Another ramification of the process is “nausea.”  I don’t vomit.  World, hear me once again, I do not yawn in technicolor.  It is not my thing and it never will be.  Period.  (Unless it is the will of the Divine that I might need another lesson in acceptance, to be determined at a later date.)

So nausea is a mild eye headache, probably due to the fact that my soul is over there instead of in here.  Disorienting!  Slightly annoying.

Nausea is also weird movement and gurgling and strangeness down in the abdomen.  It is activity more than illness.  I can stop and watch it, feel the motion, the details of the actions of my body in combination with the assistance of the chemotherapy drugs.  

They are creating a harmony, cells in cooperation.  It isn’t comfortable, but it isn’t awful either.  Distraction, sleep, anti nausea pills, and it’s a whole lot of complaining about true “mild discomfort” (not to be confused with the medical definition of mild discomfort, which is normally a journey to hell and back).

Cosmic rain

When I sit still, I think about the soft warm rain, pouring through me and over me, pouring through you and over you, washing out the impurities, bringing us all to our highest good.  That thought stays with me.  As the chemo pump is making its little noises beside me, that thought does not slip away.  (The pump travels with me for 46 hours after the main infusion, continuing the therapy after the initial doctor visit).

Chemo and sleep disruption

And last on the major side effects list is sleep disruption.  That means that I am typing in the earliest morning hours and paying close attention to all of these things, and seeing the bright side, the foggy side, the meditative side of this process. 

Right this moment, the neuropathy in my fingers is so mild.  It is less than before the treatment.  (I am thoughtless here.)  I called to book an acupuncture visit.
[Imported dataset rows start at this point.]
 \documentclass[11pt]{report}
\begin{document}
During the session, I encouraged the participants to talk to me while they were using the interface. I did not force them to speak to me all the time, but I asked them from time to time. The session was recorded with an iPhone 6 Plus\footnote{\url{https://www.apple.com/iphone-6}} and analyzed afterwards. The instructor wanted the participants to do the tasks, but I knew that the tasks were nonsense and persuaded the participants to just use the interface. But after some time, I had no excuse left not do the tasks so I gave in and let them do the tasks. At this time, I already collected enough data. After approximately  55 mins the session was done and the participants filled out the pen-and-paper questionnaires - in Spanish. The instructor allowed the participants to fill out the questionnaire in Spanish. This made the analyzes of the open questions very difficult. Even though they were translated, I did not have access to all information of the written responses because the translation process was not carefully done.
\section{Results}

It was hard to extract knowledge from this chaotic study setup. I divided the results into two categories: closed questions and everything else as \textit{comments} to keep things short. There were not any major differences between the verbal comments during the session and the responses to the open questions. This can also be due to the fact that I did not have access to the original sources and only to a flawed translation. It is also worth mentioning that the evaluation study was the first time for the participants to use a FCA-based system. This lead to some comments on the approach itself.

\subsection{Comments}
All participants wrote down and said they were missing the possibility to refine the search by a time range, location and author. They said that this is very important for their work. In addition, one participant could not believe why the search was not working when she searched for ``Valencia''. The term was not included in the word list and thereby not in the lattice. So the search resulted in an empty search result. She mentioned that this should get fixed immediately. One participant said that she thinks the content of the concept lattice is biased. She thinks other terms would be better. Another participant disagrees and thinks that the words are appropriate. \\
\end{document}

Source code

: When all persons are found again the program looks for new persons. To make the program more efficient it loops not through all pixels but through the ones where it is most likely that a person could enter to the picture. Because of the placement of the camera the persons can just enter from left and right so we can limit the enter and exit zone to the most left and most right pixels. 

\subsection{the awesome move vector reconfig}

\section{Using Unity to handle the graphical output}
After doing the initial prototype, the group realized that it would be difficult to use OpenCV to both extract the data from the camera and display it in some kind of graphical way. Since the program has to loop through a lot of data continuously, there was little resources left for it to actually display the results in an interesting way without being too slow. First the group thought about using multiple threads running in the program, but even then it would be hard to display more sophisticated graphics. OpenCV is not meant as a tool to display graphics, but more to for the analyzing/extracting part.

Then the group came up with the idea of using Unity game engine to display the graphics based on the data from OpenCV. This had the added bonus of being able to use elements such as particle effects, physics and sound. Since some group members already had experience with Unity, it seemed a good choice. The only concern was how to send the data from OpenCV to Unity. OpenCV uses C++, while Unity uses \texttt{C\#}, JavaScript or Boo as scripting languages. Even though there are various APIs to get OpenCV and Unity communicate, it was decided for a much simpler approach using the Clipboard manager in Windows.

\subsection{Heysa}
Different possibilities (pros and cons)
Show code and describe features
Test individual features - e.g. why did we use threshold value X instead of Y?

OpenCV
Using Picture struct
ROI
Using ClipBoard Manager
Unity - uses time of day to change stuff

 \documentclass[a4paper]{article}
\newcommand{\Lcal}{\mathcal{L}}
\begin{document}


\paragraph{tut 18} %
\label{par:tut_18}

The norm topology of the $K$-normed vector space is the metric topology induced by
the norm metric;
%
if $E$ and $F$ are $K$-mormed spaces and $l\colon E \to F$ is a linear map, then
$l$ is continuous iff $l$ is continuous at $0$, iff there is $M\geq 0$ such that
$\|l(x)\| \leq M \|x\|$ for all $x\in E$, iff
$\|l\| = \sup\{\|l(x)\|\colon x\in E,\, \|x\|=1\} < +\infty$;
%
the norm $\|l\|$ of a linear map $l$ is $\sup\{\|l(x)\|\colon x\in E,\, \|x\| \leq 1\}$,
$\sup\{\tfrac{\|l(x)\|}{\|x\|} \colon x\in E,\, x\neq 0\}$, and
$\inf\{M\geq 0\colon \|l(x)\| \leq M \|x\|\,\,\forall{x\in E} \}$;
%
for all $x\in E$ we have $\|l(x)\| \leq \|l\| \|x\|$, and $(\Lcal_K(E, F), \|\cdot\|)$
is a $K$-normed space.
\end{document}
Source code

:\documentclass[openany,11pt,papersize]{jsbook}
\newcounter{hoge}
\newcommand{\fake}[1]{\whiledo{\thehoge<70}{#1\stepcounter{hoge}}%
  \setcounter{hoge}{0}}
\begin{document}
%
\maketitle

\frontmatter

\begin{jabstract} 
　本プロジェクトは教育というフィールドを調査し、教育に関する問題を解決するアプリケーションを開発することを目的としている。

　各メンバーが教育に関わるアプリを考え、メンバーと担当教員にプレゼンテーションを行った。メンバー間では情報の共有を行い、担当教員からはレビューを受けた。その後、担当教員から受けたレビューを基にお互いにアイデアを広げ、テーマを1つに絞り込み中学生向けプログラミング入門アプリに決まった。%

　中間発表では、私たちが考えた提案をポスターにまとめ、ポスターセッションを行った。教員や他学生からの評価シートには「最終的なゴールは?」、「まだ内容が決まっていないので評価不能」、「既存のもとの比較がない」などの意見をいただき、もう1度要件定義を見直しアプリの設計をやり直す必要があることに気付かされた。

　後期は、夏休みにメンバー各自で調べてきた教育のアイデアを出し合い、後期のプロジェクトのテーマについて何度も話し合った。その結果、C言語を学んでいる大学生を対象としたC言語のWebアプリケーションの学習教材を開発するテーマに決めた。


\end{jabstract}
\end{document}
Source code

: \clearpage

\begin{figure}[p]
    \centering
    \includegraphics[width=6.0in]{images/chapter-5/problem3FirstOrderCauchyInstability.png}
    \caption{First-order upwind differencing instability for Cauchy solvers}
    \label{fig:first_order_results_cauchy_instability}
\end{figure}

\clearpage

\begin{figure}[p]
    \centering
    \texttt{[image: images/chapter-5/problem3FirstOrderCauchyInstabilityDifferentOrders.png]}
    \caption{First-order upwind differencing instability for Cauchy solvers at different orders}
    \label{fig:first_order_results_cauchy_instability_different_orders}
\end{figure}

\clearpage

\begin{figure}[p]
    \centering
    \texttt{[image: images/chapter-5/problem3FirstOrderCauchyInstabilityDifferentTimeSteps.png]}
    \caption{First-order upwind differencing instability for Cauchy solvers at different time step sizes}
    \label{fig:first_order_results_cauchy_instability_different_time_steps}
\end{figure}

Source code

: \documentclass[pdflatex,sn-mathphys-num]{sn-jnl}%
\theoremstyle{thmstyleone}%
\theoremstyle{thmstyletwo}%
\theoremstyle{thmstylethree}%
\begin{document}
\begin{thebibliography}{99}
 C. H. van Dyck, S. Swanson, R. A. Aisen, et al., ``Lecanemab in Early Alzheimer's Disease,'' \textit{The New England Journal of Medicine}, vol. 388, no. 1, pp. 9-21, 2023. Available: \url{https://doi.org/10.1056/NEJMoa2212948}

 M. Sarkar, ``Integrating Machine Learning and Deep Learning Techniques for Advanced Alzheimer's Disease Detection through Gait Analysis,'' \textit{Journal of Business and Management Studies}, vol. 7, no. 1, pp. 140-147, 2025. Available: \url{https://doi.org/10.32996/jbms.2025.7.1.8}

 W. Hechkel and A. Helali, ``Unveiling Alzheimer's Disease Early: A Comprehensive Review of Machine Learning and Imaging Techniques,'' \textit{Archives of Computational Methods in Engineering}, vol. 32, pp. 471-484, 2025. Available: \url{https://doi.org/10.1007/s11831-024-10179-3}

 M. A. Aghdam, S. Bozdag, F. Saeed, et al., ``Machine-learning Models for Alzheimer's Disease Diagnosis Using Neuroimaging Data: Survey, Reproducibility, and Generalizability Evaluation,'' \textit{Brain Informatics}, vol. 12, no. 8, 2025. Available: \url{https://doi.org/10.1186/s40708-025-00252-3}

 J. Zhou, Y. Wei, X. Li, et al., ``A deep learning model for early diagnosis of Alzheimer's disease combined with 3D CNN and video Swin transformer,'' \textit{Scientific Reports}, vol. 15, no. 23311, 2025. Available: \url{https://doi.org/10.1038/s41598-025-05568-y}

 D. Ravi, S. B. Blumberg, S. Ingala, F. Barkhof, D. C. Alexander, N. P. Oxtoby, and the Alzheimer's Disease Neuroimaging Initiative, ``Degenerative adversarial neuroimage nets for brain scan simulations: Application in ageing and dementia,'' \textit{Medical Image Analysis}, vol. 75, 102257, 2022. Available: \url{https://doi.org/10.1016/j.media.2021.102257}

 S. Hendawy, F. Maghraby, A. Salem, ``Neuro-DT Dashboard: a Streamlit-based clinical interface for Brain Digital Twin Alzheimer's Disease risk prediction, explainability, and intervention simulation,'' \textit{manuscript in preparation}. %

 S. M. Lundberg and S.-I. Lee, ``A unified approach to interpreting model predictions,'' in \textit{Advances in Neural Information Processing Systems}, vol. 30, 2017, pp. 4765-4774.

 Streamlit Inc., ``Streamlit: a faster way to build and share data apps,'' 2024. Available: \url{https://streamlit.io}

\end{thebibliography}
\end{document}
One reason?  I am expressing myself, so the energy is able to travel through my body and outward, so it is not being trapped in the fingertips, another.  Hmm.  Weird.

Today, we head back to the infusion center at Bellevue Kaiser.  They will pull the connection out of the port, and the fanny pack and plastic cords will wait, relaxing for eleven days, waiting for Cycle 5.  

And the world counts down, the little things, Halloween, Elections.  Quantity and quality. The balancing act.